Elliptical shell galaxy NGC 474.
Photo: P.-A. Duc (CEA, CFHT), Atlas 3D Collaboration
A couple of observations here. Shell galaxies are certainly spectacular, and it is a great APOD.
Galaxies with numerous shells always seem to be ellipticals. There are spiral galaxies with large, pretty spectacular halos, such as NGC 4414, seen here
in a picture by Adam Block. But the spiral galaxies with halos don't seem to have multiple shells. Moreover, the spiral galaxies that have large halos tend to be flocculent galaxies, with numerous short armlets instead of long, flowing arms.
The fact only "disturbed" galaxies seem to have multiple shells or large halos does indeed suggest that they are products of either collisions or mergers.
Waves lapping on Otama Beach.
Photo: Pseudopanax at English Wikipedia
I think of galactic shells or halos as one or a few great "waves of stars" that were caused by a collision or a merger. The shell expanded, taking a lot of stars with it, and then pulled back, but it left stars behind. These left-behind stars make up the shells or the halo.
M87 with huge numbers of globulars.
Photo: J.-C. Cuillandre (CFHT)
Another reflection I have to make is that it is quite hard to spot the globulars of galaxy PGC 42871, the galaxy that is the star of today's APOD. Of course, the galaxy is 270 million light-years away, which should make the spotting of globulars a handful even for Hubble. Or perhaps the globulars show up just fine in the original images, but they are harder to spot in the processed image made for public consumption.
Mysteriously, when I look at the large-sized version of today's APOD, I can spot a number of small white spots both inside PGC 42871 and outside it. There definitely seem to be several of them inside the small spiral galaxy at left in the APOD, too. But there also seems to be globulars between these to galaxies, and just generally globulars "in empty space". In other words, the globulars don't seem to be particularly densely packed inside PGC 42871. That makes for a big difference between PGC 42871 and M87 at right. Just look at the profusion of globulars inside this huge galaxy!

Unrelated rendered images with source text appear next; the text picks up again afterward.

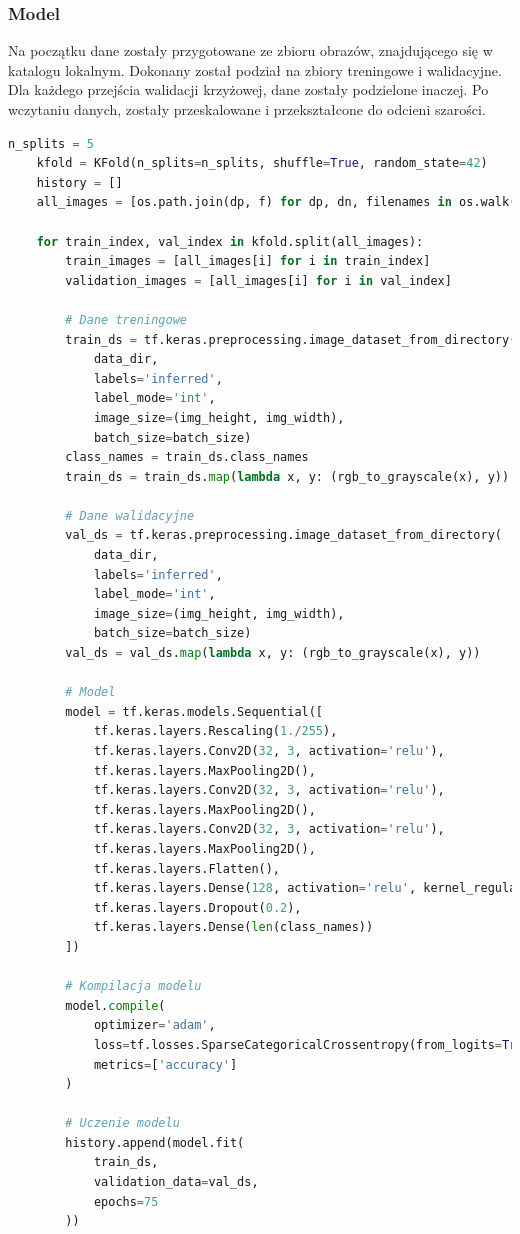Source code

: \subsubsection{Model}
Na początku dane zostały przygotowane ze zbioru obrazów, znajdującego się w katalogu lokalnym.
Dokonany został podział na zbiory treningowe i walidacyjne.
Dla każdego przejścia walidacji krzyżowej, dane zostały podzielone inaczej.
Po wczytaniu danych, zostały przeskalowane i przekształcone do odcieni szarości.

\begin{lstlisting}[language=Python,caption=Listing jedenego ze skryptów tworzących model,label={tests-model-1}]
	n_splits = 5
	kfold = KFold(n_splits=n_splits, shuffle=True, random_state=42)
	history = []
	all_images = [os.path.join(dp, f) for dp, dn, filenames in os.walk(data_dir) for f in filenames if os.path.splitext(f)[1] == '.png']

	for train_index, val_index in kfold.split(all_images):
		train_images = [all_images[i] for i in train_index]
		validation_images = [all_images[i] for i in val_index]

		# Dane treningowe
		train_ds = tf.keras.preprocessing.image_dataset_from_directory(
			data_dir,
			labels='inferred',
			label_mode='int',
			image_size=(img_height, img_width),
			batch_size=batch_size)
		class_names = train_ds.class_names
		train_ds = train_ds.map(lambda x, y: (rgb_to_grayscale(x), y))

		# Dane walidacyjne
		val_ds = tf.keras.preprocessing.image_dataset_from_directory(
			data_dir,
			labels='inferred',
			label_mode='int',
			image_size=(img_height, img_width),
			batch_size=batch_size)
		val_ds = val_ds.map(lambda x, y: (rgb_to_grayscale(x), y))

		# Model
		model = tf.keras.models.Sequential([
			tf.keras.layers.Rescaling(1./255),
			tf.keras.layers.Conv2D(32, 3, activation='relu'),
			tf.keras.layers.MaxPooling2D(),
			tf.keras.layers.Conv2D(32, 3, activation='relu'),
			tf.keras.layers.MaxPooling2D(),
			tf.keras.layers.Conv2D(32, 3, activation='relu'),
			tf.keras.layers.MaxPooling2D(),
			tf.keras.layers.Flatten(),
			tf.keras.layers.Dense(128, activation='relu', kernel_regularizer=tf.keras.regularizers.l2(0.01)),
			tf.keras.layers.Dropout(0.2),
			tf.keras.layers.Dense(len(class_names))
		])

		# Kompilacja modelu
		model.compile(
			optimizer='adam',
			loss=tf.losses.SparseCategoricalCrossentropy(from_logits=True),
			metrics=['accuracy']
		)

		# Uczenie modelu
		history.append(model.fit(
			train_ds,
			validation_data=val_ds,
			epochs=75
		))
\end{lstlisting}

Then again, PGC 42871 is not a huge galaxy. At all. With a diameter of 20,000 light-years in length, it is rather puny. The shell galaxy in today's APOD would seem to be just a bit bigger than the Large Magellanic Cloud, whose diameter is 14,000 light-years
. Of course, if PGC 42871 is a "true elliptical" with a spherical distribution of stars, it is still much bigger than the pancake-flat LMC.